Could you report every line of the listing below that holds the word "unei"?
= = = = = = =
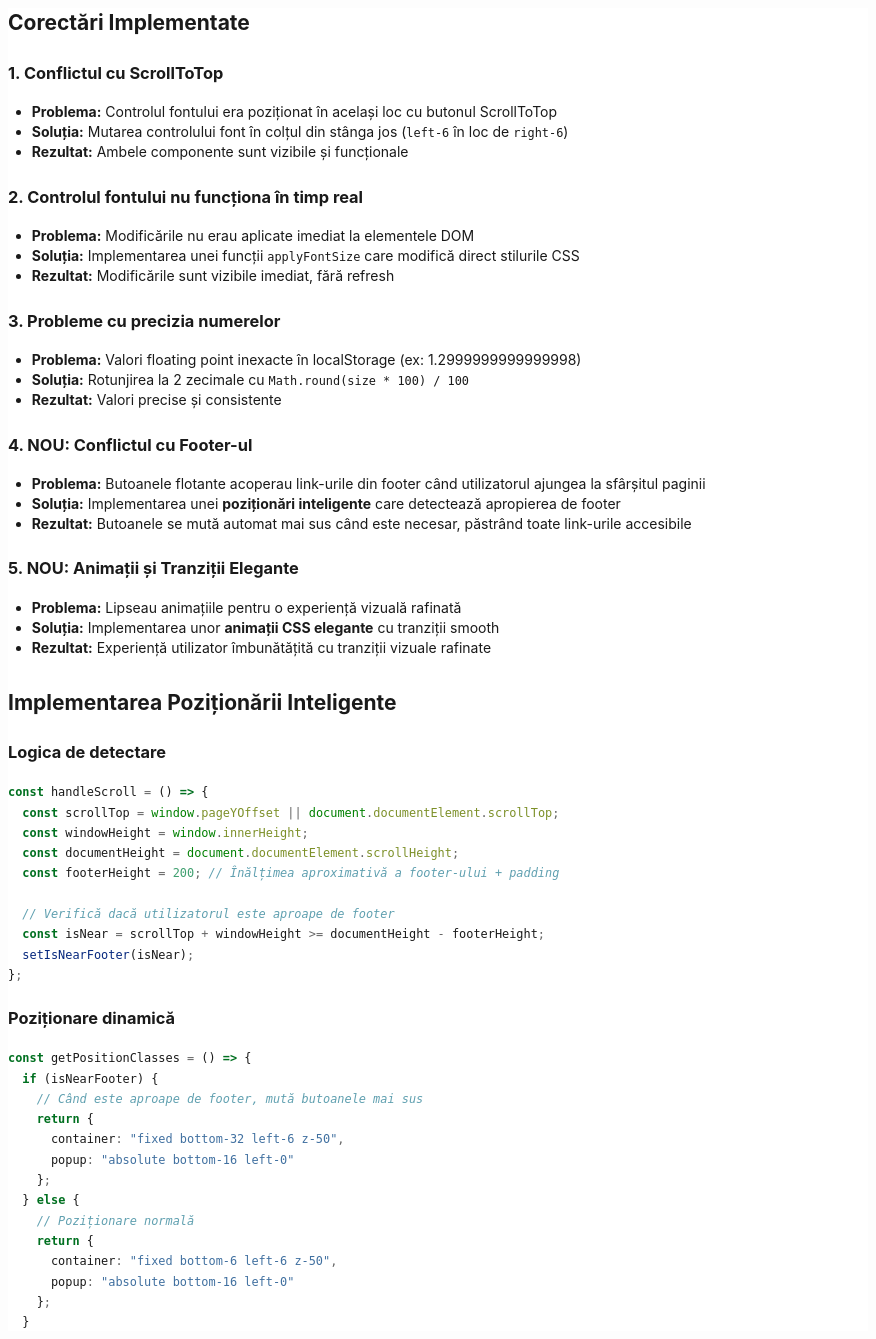 ## Corectări Implementate

### 1. Conflictul cu ScrollToTop
- **Problema:** Controlul fontului era poziționat în același loc cu butonul ScrollToTop
- **Soluția:** Mutarea controlului font în colțul din stânga jos (`left-6` în loc de `right-6`)
- **Rezultat:** Ambele componente sunt vizibile și funcționale

### 2. Controlul fontului nu funcționa în timp real
- **Problema:** Modificările nu erau aplicate imediat la elementele DOM
- **Soluția:** Implementarea unei funcții `applyFontSize` care modifică direct stilurile CSS
- **Rezultat:** Modificările sunt vizibile imediat, fără refresh

### 3. Probleme cu precizia numerelor
- **Problema:** Valori floating point inexacte în localStorage (ex: 1.2999999999999998)
- **Soluția:** Rotunjirea la 2 zecimale cu `Math.round(size * 100) / 100`
- **Rezultat:** Valori precise și consistente

### 4. **NOU: Conflictul cu Footer-ul**
- **Problema:** Butoanele flotante acoperau link-urile din footer când utilizatorul ajungea la sfârșitul paginii
- **Soluția:** Implementarea unei **poziționări inteligente** care detectează apropierea de footer
- **Rezultat:** Butoanele se mută automat mai sus când este necesar, păstrând toate link-urile accesibile

### 5. **NOU: Animații și Tranziții Elegante**
- **Problema:** Lipseau animațiile pentru o experiență vizuală rafinată
- **Soluția:** Implementarea unor **animații CSS elegante** cu tranziții smooth
- **Rezultat:** Experiență utilizator îmbunătățită cu tranziții vizuale rafinate

## Implementarea Poziționării Inteligente

### Logica de detectare
```typescript
const handleScroll = () => {
  const scrollTop = window.pageYOffset || document.documentElement.scrollTop;
  const windowHeight = window.innerHeight;
  const documentHeight = document.documentElement.scrollHeight;
  const footerHeight = 200; // Înălțimea aproximativă a footer-ului + padding
  
  // Verifică dacă utilizatorul este aproape de footer
  const isNear = scrollTop + windowHeight >= documentHeight - footerHeight;
  setIsNearFooter(isNear);
};
```

### Poziționare dinamică
```typescript
const getPositionClasses = () => {
  if (isNearFooter) {
    // Când este aproape de footer, mută butoanele mai sus
    return {
      container: "fixed bottom-32 left-6 z-50",
      popup: "absolute bottom-16 left-0"
    };
  } else {
    // Poziționare normală
    return {
      container: "fixed bottom-6 left-6 z-50",
      popup: "absolute bottom-16 left-0"
    };
  }
```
= = = = = = =
### Problem solution
- **Soluția:** Implementarea unei funcții `applyFontSize` care modifică direct stilurile CSS
- **Soluția:** Implementarea unei **poziționări inteligente** care detectează apropierea de footer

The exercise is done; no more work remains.